Heu, hum, j'en reste là de mes digressions sur l'enfance. Ah ben j'en vois certains pousser des soupirs de soulagement et se dire "ah, mais alors, c'est quand qu'il râle sur Panini ?". Ben oui, j'y viens. Un peu de patience tout de même ! ;o)
Alors, les bonus. Ahlala, les sacrés bonus ! On fait vite le tour en général mais alors là, ça va être du super rapide, accrochez-vous. Les covers et 7 planches de croquis. Pas lourd donc mais, pour une fois, je suis moins sévère car il s'agit d'épisodes inédits. Enfin, on peut noter tout de même que l'éditeur nous annonce sur le replis de la jaquette (ah, bien sûr, toujours une cover noire, sans dessin, seule la fragile jaquette bénéficie d'une illustration) que "les covers originales, des croquis et d'autres surprises complètent le programme". Les covers et les croquis, je les ai trouvés. Les autres surprises, je cherche encore. Y'a des bonus cachés ? Faut gratter le nez d'un perso pour faire apparaître un truc ? Si c'est ça, c'est bien fichu. Si c'est pas ça, ça serait-y pas qu'ils racontent n'importe quoi ? Hmm ?

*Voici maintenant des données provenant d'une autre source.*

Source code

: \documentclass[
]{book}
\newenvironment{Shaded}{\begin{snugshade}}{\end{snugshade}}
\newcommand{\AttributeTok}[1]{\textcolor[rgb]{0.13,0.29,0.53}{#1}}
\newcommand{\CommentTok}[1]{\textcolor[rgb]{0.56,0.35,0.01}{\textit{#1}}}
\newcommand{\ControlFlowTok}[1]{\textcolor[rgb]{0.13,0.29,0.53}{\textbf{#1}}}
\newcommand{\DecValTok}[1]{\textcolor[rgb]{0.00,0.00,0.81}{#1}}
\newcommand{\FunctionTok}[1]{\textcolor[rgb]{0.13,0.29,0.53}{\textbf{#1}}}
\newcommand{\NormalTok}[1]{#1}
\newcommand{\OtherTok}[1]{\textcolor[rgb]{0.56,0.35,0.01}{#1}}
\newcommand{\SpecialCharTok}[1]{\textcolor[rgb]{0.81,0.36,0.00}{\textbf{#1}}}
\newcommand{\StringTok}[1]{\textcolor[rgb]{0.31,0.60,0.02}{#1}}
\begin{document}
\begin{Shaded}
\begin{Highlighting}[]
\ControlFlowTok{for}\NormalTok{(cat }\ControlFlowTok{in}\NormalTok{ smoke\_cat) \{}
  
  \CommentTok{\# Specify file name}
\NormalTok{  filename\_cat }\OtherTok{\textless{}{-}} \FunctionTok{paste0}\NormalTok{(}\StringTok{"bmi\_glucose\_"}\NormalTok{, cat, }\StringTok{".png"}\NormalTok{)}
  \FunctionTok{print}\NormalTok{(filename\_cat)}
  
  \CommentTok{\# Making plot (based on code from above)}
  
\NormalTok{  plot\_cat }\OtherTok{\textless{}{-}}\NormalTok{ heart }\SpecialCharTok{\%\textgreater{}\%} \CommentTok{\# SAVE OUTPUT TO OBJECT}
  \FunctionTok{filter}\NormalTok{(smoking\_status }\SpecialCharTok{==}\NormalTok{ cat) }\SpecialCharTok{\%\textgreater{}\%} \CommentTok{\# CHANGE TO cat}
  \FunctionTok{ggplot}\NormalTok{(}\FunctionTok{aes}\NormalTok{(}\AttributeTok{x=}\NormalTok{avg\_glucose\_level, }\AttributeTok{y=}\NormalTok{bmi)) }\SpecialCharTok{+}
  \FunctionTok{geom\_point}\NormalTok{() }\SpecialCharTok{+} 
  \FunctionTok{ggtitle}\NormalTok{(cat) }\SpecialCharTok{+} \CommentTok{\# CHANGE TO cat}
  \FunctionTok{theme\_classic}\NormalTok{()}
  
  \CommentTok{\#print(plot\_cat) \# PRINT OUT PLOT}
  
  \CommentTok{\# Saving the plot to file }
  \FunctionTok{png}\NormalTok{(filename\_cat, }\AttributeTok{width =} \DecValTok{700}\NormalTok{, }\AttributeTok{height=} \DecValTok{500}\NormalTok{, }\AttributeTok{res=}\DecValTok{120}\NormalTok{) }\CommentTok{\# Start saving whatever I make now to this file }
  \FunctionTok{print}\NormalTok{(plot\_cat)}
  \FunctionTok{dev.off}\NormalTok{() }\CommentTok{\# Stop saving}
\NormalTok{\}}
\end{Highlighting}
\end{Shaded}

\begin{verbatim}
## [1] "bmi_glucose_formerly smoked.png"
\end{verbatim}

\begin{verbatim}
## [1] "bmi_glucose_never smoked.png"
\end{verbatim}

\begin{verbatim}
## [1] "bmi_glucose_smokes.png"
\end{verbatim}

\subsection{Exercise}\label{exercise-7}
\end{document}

La traduction est relativement correcte si ce n'est une petite nouveauté dans la série "je malmène la langue pour faire branchouille", l'apparition du "ç'a", comme dans "j'ai placé les royalties de mon bouquin et ç'a fini par rapporter". Ce n'est même pas une erreur d'inattention car cette étrange abréviation est utilisée deux fois dans ce recueil. Les contractions en anglais, je veux bien, mais trouver le moyen d'écrire "ç'a fini" à la place de "ça a fini", c'est chaud quand même niveau "j'fais c'que j'veux avec mes phrases" (tiens, là je contracte, ça devient familier, mais ça reste correct, contrairement au "ç'a").

Pour conclure, n'hésitez pas à vous procurer cet excellent comic au prix un peu élevé mais tout à fait justifié par la qualité du contenu qu'une adaptation... disons... "souple" ne parvient pas à dégrader. Evidemment, mieux vaut vous procurer le début de l'histoire, dans le cas contraire, un petit rappel sur les différents persos ne sera peut-être pas inutile.

ps : ajout de Captain Marvel dans les Figurines.